Local Motors, which would not disclose its revenue, says it expects to start filling orders for its 3-D printed electric car in 2017. The company is partnering on the vehicle with IBM for IoT, Siemens for CAD modeling and SABIC for new materials. In January, it discontinued its biggest seller, a $1,199 motorized tricycle called the Verrado, to focus on its new direction.
The Woof Quotient
Rogers says that as the company goes forward, its goal is less customization than to be carve out a niche in niche vehicles. Local Motors' sweet spot is cars with a small but fiercely loyal audience, similar to the “Woof” version of the discontinued Honda Element, a dog-friendly car that had water bowls in the back and stink-resistant fabric.
“I cannot tell you we’re making a mass product that we’re customizing for everyone,” says Rogers. “In fact, we’re doing the opposite. We’re using our low-cost structure and our rapid ability to get to market to focus on the ‘woofs’ of the world.
“What we are hunting for is, ‘Oh, I like the locker lifestyle, I have a band, and this vehicle is perfect for my band lifestyle.' Or, ‘I’m a triathlete, I carry my bike, my swimsuits, my running shoes, they smell, they stink, theyr’e wet. I need to get from place to place and I need somewhere to stretch out my legs because they’re really cramped up.’”
The Rally Fighter, which Rogers describes as a “baha racer mixed with a highway vehicle” has its own niche, too. It says: “I live in Arizona, I like to go riding trails on the weekends and I can’t afford two cars and I want something I can drive to the supermarket and to take my kids to school, and I want to be able to go off road in it.”
The company recently crowdsourced a design for Swim, a 3-D printed prototype car designed for surfers and is also working on a neighborhood electric vehicle made for autonomous driving in highly congested cities.
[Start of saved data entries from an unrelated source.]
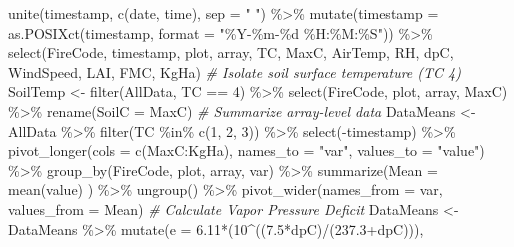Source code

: \documentclass[
]{article}
\newenvironment{Shaded}{\begin{snugshade}}{\end{snugshade}}
\newcommand{\AttributeTok}[1]{\textcolor[rgb]{0.77,0.63,0.00}{#1}}
\newcommand{\CommentTok}[1]{\textcolor[rgb]{0.56,0.35,0.01}{\textit{#1}}}
\newcommand{\DecValTok}[1]{\textcolor[rgb]{0.00,0.00,0.81}{#1}}
\newcommand{\FloatTok}[1]{\textcolor[rgb]{0.00,0.00,0.81}{#1}}
\newcommand{\FunctionTok}[1]{\textcolor[rgb]{0.00,0.00,0.00}{#1}}
\newcommand{\NormalTok}[1]{#1}
\newcommand{\OtherTok}[1]{\textcolor[rgb]{0.56,0.35,0.01}{#1}}
\newcommand{\SpecialCharTok}[1]{\textcolor[rgb]{0.00,0.00,0.00}{#1}}
\newcommand{\StringTok}[1]{\textcolor[rgb]{0.31,0.60,0.02}{#1}}
\begin{document}
\begin{Shaded}
\begin{Highlighting}[]
    \FunctionTok{unite}\NormalTok{(timestamp, }\FunctionTok{c}\NormalTok{(date, time), }\AttributeTok{sep =} \StringTok{" "}\NormalTok{) }\SpecialCharTok{\%\textgreater{}\%}
    \FunctionTok{mutate}\NormalTok{(}\AttributeTok{timestamp =} \FunctionTok{as.POSIXct}\NormalTok{(timestamp, }\AttributeTok{format =} \StringTok{"\%Y{-}\%m{-}\%d \%H:\%M:\%S"}\NormalTok{)) }\SpecialCharTok{\%\textgreater{}\%}
        \FunctionTok{select}\NormalTok{(FireCode, timestamp, plot, array, TC, MaxC, }
\NormalTok{               AirTemp, RH, dpC, WindSpeed, }
\NormalTok{               LAI, FMC, KgHa) }
\CommentTok{\# Isolate soil surface temperature (TC 4)}
\NormalTok{  SoilTemp }\OtherTok{\textless{}{-}}
    \FunctionTok{filter}\NormalTok{(AllData, TC }\SpecialCharTok{==} \DecValTok{4}\NormalTok{) }\SpecialCharTok{\%\textgreater{}\%}
      \FunctionTok{select}\NormalTok{(FireCode, plot, array, MaxC) }\SpecialCharTok{\%\textgreater{}\%}
        \FunctionTok{rename}\NormalTok{(}\AttributeTok{SoilC =}\NormalTok{ MaxC)}
\CommentTok{\# Summarize array{-}level data }
\NormalTok{  DataMeans }\OtherTok{\textless{}{-}} 
\NormalTok{    AllData }\SpecialCharTok{\%\textgreater{}\%}
      \FunctionTok{filter}\NormalTok{(TC }\SpecialCharTok{\%in\%} \FunctionTok{c}\NormalTok{(}\StringTok{\textquotesingle{}1\textquotesingle{}}\NormalTok{, }\StringTok{\textquotesingle{}2\textquotesingle{}}\NormalTok{, }\StringTok{\textquotesingle{}3\textquotesingle{}}\NormalTok{)) }\SpecialCharTok{\%\textgreater{}\%} 
      \FunctionTok{select}\NormalTok{(}\SpecialCharTok{{-}}\NormalTok{timestamp) }\SpecialCharTok{\%\textgreater{}\%}
      \FunctionTok{pivot\_longer}\NormalTok{(}\AttributeTok{cols =} \FunctionTok{c}\NormalTok{(MaxC}\SpecialCharTok{:}\NormalTok{KgHa), }
                   \AttributeTok{names\_to =} \StringTok{"var"}\NormalTok{,}
                   \AttributeTok{values\_to =} \StringTok{"value"}\NormalTok{) }\SpecialCharTok{\%\textgreater{}\%}
      \FunctionTok{group\_by}\NormalTok{(FireCode, plot, array, var) }\SpecialCharTok{\%\textgreater{}\%}
        \FunctionTok{summarize}\NormalTok{(}\AttributeTok{Mean =} \FunctionTok{mean}\NormalTok{(value) ) }\SpecialCharTok{\%\textgreater{}\%}
      \FunctionTok{ungroup}\NormalTok{() }\SpecialCharTok{\%\textgreater{}\%}
      \FunctionTok{pivot\_wider}\NormalTok{(}\AttributeTok{names\_from =}\NormalTok{ var, }
                  \AttributeTok{values\_from =}\NormalTok{ Mean) }
\CommentTok{\# Calculate Vapor Pressure Deficit}
\NormalTok{  DataMeans }\OtherTok{\textless{}{-}} 
\NormalTok{    DataMeans }\SpecialCharTok{\%\textgreater{}\%}
      \FunctionTok{mutate}\NormalTok{(}\AttributeTok{e  =} \FloatTok{6.11}\SpecialCharTok{*}\NormalTok{(}\DecValTok{10}\SpecialCharTok{\^{}}\NormalTok{((}\FloatTok{7.5}\SpecialCharTok{*}\NormalTok{dpC)}\SpecialCharTok{/}\NormalTok{(}\FloatTok{237.3}\SpecialCharTok{+}\NormalTok{dpC))), }

\end{Highlighting}
\end{Shaded}
\end{document}
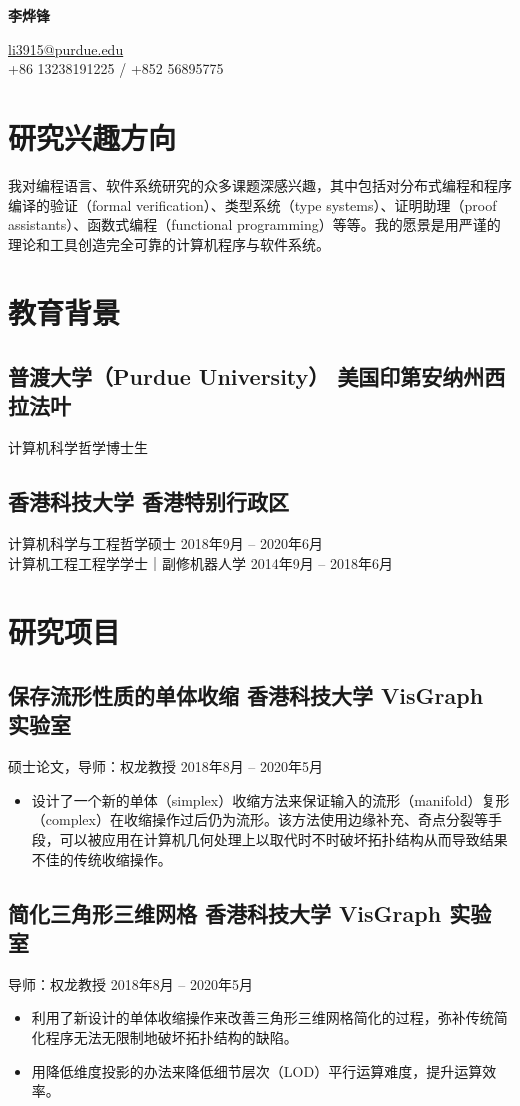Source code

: \documentclass[
  10pt,           %
  autoindent=0pt, %
  scheme=plain,   %
]{ctexart}
\newcommand{\subsec}[2]{\subsection*{#1 \hfill {\normalfont #2}}}
\newcommand{\subsecdesc}[2]{{\kaishu #1 \hfill #2}}
\begin{document}
\begin{center}
{\LARGE\bfseries 李烨锋}
\vspace{4pt}

{\small\ttfamily
  \href{mailto:li3915@purdue.edu}{li3915@purdue.edu} \\
  +86 13238191225 / +852 56895775
}
\end{center}

\section*{研究兴趣方向} %

  我对编程语言、软件系统研究的众多课题深感兴趣，其中包括对分布式编程和程序编译的验证（formal verification）、类型系统（type systems）、证明助理（proof assistants）、函数式编程（functional programming）等等。我的愿景是用严谨的理论和工具创造完全可靠的计算机程序与软件系统。

\section*{教育背景} %

  \subsec{普渡大学（Purdue University）}{美国印第安纳州西拉法叶}
  \subsecdesc{计算机科学哲学博士生}{}

  \subsec{香港科技大学}{香港特别行政区}
  \subsecdesc{计算机科学与工程哲学硕士}{2018年9月 -- 2020年6月} \\
  \subsecdesc{计算机工程工程学学士｜副修机器人学}{2014年9月 -- 2018年6月}

\section*{研究项目} %

  \subsec{保存流形性质的单体收缩}{香港科技大学 VisGraph 实验室}
  \subsecdesc{硕士论文，导师：权龙教授}{2018年8月 -- 2020年5月}
  \begin{itemize}
    \item 设计了一个新的单体（simplex）收缩方法来保证输入的流形（manifold）复形（complex）在收缩操作过后仍为流形。该方法使用边缘补充、奇点分裂等手段，可以被应用在计算机几何处理上以取代时不时破坏拓扑结构从而导致结果不佳的传统收缩操作。
  \end{itemize}

  \subsec{简化三角形三维网格}{香港科技大学 VisGraph 实验室}
  \subsecdesc{导师：权龙教授}{2018年8月 -- 2020年5月}
  \begin{itemize}
    \item 利用了新设计的单体收缩操作来改善三角形三维网格简化的过程，弥补传统简化程序无法无限制地破坏拓扑结构的缺陷。
    \item 用降低维度投影的办法来降低细节层次（LOD）平行运算难度，提升运算效率。
  \end{itemize}
\end{document}
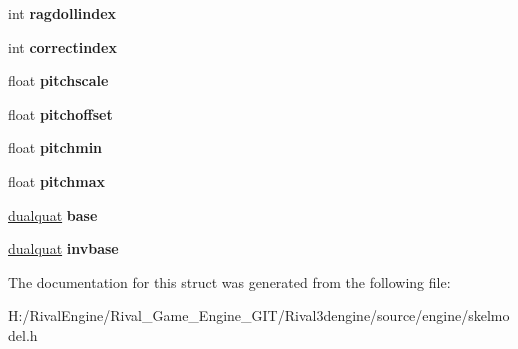 \begin{DoxyCompactItemize}
int {\bfseries ragdollindex}
\item 
\mbox{\label{structskelmodel_1_1boneinfo_a4ffc5130c8f712e89c0756a4fa70b3ba}} 
int {\bfseries correctindex}
\item 
\mbox{\label{structskelmodel_1_1boneinfo_a5fc8ea4cbcd7dee23ef4d6f301013248}} 
float {\bfseries pitchscale}
\item 
\mbox{\label{structskelmodel_1_1boneinfo_a4d33ef11f15c6030d760cfbaa183ee7a}} 
float {\bfseries pitchoffset}
\item 
\mbox{\label{structskelmodel_1_1boneinfo_abce2d8858e3c1eb479d0d891da5e0ff8}} 
float {\bfseries pitchmin}
\item 
\mbox{\label{structskelmodel_1_1boneinfo_a46422d32c2a95ee3f0eb30202ba3bdcd}} 
float {\bfseries pitchmax}
\item 
\mbox{\label{structskelmodel_1_1boneinfo_a7515ba7fe742ddad1f3d10f9b879f9c0}} 
\hyperlink{structdualquat}{dualquat} {\bfseries base}
\item 
\mbox{\label{structskelmodel_1_1boneinfo_a0ab86759a52bd130b02feb11d7451a5a}} 
\hyperlink{structdualquat}{dualquat} {\bfseries invbase}
\end{DoxyCompactItemize}


The documentation for this struct was generated from the following file\+:\begin{DoxyCompactItemize}
\item 
H\+:/\+Rival\+Engine/\+Rival\+\_\+\+Game\+\_\+\+Engine\+\_\+\+G\+I\+T/\+Rival3dengine/source/engine/skelmodel.\+h\end{DoxyCompactItemize}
“It can take eight people, or take cargo, and it is meant to have no driver. It is meant to be like a box so you can fit all of them together in a room if you’re storing them for charging at the end of the day,” says Rogers. “The wheels are out as far to the corners as possible so that standing and sitting is as flat and easy for pedestrians who are using this service.”
As the company grows, the plan is for the microfactories, which each employ around 200 people, to match the needs and strengths of the communities in which they’re located. “The Rally fighter is done out of Phoenix because there’s a desert,” says Rogers. “There’s a whole mess of people in Berlin who are specifically interested in drone technology. And Knoxville is where the major additive and materials sciences facility is.”
An ideal microfactory city has a population of over two million people within a three-hour driving radius. “Then we look for a university or laboratory partnership, where we can do research with people who are already doing great research,” says Rogers.
He rattles off a list of 20 cities around the world, places where the company has talked to economic development types about microfactories, from Kansas City to New York, to Dehli, Beijing and Johannesberg. Even Rwanda, which Rogers says has “really come out as a post-conflict country, and the president wants to attract investment,” is a possibility.
“I like to think of it as the finals of American Idol,” says Rogers of the selection process. “Whoever thought a singing competition would be attractive to a whole region? But as we get farther into it, we are seeing whole regions roll out for their hometown heroes.”